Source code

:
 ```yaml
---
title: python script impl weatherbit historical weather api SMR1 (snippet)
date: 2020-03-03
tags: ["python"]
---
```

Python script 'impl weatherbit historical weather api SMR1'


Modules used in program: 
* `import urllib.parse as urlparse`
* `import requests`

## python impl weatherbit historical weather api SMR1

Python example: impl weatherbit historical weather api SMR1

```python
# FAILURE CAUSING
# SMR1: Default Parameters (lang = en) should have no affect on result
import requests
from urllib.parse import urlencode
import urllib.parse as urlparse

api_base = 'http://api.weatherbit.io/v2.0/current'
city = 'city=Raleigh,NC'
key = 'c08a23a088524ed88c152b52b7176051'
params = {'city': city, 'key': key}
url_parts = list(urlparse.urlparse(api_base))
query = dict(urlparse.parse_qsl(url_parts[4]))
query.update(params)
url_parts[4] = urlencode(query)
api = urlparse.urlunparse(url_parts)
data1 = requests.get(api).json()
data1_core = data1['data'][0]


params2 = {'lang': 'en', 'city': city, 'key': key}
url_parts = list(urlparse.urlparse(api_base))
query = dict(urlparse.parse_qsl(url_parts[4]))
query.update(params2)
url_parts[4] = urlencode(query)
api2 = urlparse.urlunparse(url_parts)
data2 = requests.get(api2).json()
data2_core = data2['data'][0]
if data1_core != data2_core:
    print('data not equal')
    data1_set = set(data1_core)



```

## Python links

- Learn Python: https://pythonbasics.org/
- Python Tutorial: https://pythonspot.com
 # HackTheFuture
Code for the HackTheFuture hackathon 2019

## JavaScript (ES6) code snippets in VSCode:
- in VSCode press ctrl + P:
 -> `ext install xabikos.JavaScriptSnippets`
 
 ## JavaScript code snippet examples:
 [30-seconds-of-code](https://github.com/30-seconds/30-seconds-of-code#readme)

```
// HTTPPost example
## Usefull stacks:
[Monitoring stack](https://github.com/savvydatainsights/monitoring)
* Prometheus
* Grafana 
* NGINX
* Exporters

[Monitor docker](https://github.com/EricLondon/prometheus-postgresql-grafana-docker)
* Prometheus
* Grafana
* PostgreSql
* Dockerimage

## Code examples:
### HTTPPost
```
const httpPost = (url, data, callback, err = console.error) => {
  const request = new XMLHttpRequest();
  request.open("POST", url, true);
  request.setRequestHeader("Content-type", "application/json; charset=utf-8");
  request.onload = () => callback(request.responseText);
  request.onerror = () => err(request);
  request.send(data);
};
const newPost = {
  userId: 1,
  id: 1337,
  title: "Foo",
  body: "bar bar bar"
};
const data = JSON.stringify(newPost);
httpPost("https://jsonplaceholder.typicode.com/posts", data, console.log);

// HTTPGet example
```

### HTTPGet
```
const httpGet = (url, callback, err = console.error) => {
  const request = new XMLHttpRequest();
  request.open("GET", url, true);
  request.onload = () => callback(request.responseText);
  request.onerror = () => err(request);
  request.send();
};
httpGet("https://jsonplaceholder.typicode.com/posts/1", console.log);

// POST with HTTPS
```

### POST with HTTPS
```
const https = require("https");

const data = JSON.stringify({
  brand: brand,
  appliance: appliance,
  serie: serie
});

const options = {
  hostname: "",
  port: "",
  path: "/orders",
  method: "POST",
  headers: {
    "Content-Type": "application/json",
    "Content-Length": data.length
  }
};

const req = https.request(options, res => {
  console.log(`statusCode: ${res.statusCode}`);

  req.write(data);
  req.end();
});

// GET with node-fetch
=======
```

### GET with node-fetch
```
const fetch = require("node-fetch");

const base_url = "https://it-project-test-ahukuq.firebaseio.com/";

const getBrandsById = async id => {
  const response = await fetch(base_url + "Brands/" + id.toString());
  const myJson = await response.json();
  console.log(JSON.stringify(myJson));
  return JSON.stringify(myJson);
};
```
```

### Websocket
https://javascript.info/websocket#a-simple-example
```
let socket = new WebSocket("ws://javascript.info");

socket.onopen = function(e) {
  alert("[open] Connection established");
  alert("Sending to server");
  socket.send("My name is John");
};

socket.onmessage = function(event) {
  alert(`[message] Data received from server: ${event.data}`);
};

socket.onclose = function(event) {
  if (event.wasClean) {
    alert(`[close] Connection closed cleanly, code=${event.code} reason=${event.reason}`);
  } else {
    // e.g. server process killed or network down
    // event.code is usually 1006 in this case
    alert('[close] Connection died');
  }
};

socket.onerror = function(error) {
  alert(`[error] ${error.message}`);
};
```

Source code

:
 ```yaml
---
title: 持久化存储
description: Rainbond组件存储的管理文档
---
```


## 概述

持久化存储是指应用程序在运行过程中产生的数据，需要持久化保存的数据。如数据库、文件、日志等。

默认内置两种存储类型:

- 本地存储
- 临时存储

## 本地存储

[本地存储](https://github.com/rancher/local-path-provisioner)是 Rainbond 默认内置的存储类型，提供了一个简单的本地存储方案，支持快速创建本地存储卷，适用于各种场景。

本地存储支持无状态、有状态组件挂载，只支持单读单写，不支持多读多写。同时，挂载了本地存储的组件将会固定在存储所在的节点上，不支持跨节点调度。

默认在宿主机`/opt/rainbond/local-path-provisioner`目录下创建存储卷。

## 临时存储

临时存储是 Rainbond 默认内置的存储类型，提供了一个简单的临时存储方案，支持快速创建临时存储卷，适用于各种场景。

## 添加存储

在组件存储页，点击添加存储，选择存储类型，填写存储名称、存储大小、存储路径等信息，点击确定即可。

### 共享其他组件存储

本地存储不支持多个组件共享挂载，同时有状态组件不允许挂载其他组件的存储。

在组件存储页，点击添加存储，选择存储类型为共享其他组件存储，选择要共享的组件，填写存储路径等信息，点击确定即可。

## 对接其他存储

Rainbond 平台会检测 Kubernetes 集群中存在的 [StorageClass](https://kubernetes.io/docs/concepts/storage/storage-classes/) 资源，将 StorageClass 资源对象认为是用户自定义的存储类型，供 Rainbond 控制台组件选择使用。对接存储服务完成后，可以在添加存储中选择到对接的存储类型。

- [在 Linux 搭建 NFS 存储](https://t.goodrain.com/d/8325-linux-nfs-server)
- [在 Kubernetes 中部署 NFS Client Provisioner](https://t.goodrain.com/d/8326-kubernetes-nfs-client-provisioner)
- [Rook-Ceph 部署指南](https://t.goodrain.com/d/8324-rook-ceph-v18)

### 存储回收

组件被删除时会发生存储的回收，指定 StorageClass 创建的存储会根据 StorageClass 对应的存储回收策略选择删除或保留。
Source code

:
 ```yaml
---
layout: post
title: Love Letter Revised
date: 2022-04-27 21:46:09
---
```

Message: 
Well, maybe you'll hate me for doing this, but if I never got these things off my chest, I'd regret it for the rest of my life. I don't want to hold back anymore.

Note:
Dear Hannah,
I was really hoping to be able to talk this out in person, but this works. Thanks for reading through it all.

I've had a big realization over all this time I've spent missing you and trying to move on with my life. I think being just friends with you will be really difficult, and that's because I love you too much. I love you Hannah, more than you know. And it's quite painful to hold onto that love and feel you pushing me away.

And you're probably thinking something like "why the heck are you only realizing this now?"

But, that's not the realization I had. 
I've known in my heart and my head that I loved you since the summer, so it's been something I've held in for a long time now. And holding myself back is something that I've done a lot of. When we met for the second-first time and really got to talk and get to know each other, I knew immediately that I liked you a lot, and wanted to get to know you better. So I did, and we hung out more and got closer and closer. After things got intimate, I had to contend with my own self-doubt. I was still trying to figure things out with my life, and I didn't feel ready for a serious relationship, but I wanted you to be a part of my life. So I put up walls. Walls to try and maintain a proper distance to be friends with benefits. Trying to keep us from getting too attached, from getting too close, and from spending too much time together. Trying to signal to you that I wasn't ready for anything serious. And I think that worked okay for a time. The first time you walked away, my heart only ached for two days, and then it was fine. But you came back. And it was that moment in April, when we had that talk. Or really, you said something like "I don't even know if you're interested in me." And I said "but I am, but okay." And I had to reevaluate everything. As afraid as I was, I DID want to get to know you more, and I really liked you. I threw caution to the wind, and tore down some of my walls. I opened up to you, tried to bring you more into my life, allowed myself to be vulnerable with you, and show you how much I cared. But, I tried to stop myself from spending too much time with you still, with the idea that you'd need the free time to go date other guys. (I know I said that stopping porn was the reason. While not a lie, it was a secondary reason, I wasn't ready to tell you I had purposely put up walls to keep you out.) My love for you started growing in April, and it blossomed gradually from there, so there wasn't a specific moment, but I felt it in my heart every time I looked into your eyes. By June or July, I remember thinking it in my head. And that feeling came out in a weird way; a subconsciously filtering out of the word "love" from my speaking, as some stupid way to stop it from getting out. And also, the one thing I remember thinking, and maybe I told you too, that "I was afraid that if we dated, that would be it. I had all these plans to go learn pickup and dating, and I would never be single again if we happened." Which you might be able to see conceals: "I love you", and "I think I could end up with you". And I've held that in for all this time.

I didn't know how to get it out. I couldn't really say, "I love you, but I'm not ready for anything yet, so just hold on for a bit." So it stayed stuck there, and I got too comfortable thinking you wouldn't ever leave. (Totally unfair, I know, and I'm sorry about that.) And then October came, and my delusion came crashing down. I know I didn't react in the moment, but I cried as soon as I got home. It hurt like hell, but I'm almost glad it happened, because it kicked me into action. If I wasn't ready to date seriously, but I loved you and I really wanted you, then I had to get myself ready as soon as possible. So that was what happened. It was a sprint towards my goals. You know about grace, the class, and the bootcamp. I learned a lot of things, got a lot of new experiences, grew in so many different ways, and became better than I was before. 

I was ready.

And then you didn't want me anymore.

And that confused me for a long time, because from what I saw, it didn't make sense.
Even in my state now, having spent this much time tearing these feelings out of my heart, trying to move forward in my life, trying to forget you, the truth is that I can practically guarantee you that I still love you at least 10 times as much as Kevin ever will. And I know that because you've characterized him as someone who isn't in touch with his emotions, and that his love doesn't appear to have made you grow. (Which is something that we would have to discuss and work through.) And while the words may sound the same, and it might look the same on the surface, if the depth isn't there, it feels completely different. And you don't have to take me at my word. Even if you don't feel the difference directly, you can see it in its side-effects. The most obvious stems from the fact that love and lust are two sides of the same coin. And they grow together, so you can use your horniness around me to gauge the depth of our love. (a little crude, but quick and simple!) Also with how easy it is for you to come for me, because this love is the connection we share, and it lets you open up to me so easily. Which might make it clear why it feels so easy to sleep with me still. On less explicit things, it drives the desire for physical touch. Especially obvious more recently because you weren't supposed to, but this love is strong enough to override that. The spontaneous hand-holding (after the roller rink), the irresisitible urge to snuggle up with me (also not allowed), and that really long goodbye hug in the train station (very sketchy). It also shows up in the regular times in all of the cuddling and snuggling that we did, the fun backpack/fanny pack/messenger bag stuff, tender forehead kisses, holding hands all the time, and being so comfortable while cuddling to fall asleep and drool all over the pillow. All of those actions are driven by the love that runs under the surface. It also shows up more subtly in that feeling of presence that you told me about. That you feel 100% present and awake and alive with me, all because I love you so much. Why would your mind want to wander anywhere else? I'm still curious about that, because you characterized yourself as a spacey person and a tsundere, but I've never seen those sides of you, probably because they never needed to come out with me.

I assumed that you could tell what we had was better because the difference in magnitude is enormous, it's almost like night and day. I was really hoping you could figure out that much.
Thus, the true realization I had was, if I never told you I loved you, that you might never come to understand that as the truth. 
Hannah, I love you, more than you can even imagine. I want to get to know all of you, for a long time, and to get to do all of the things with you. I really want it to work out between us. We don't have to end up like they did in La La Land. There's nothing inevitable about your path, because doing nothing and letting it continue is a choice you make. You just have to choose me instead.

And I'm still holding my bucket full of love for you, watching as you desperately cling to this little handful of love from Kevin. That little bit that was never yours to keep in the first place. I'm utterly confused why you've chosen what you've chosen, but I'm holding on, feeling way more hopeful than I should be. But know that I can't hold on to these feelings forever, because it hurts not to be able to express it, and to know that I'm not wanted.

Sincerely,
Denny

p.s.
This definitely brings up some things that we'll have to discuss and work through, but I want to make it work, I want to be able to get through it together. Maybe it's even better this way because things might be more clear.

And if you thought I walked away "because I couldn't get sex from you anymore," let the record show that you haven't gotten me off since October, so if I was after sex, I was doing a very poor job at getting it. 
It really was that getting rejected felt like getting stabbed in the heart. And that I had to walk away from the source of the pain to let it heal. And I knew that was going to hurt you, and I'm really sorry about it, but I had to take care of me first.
....
§ **Exercise instructions**
The answer must consist of every line above that contains the word "server".

§ **Completed exercise**
  alert("Sending to server");
  alert(`[message] Data received from server: ${event.data}`);
    // e.g. server process killed or network down
- [在 Linux 搭建 NFS 存储](https://t.goodrain.com/d/8325-linux-nfs-server)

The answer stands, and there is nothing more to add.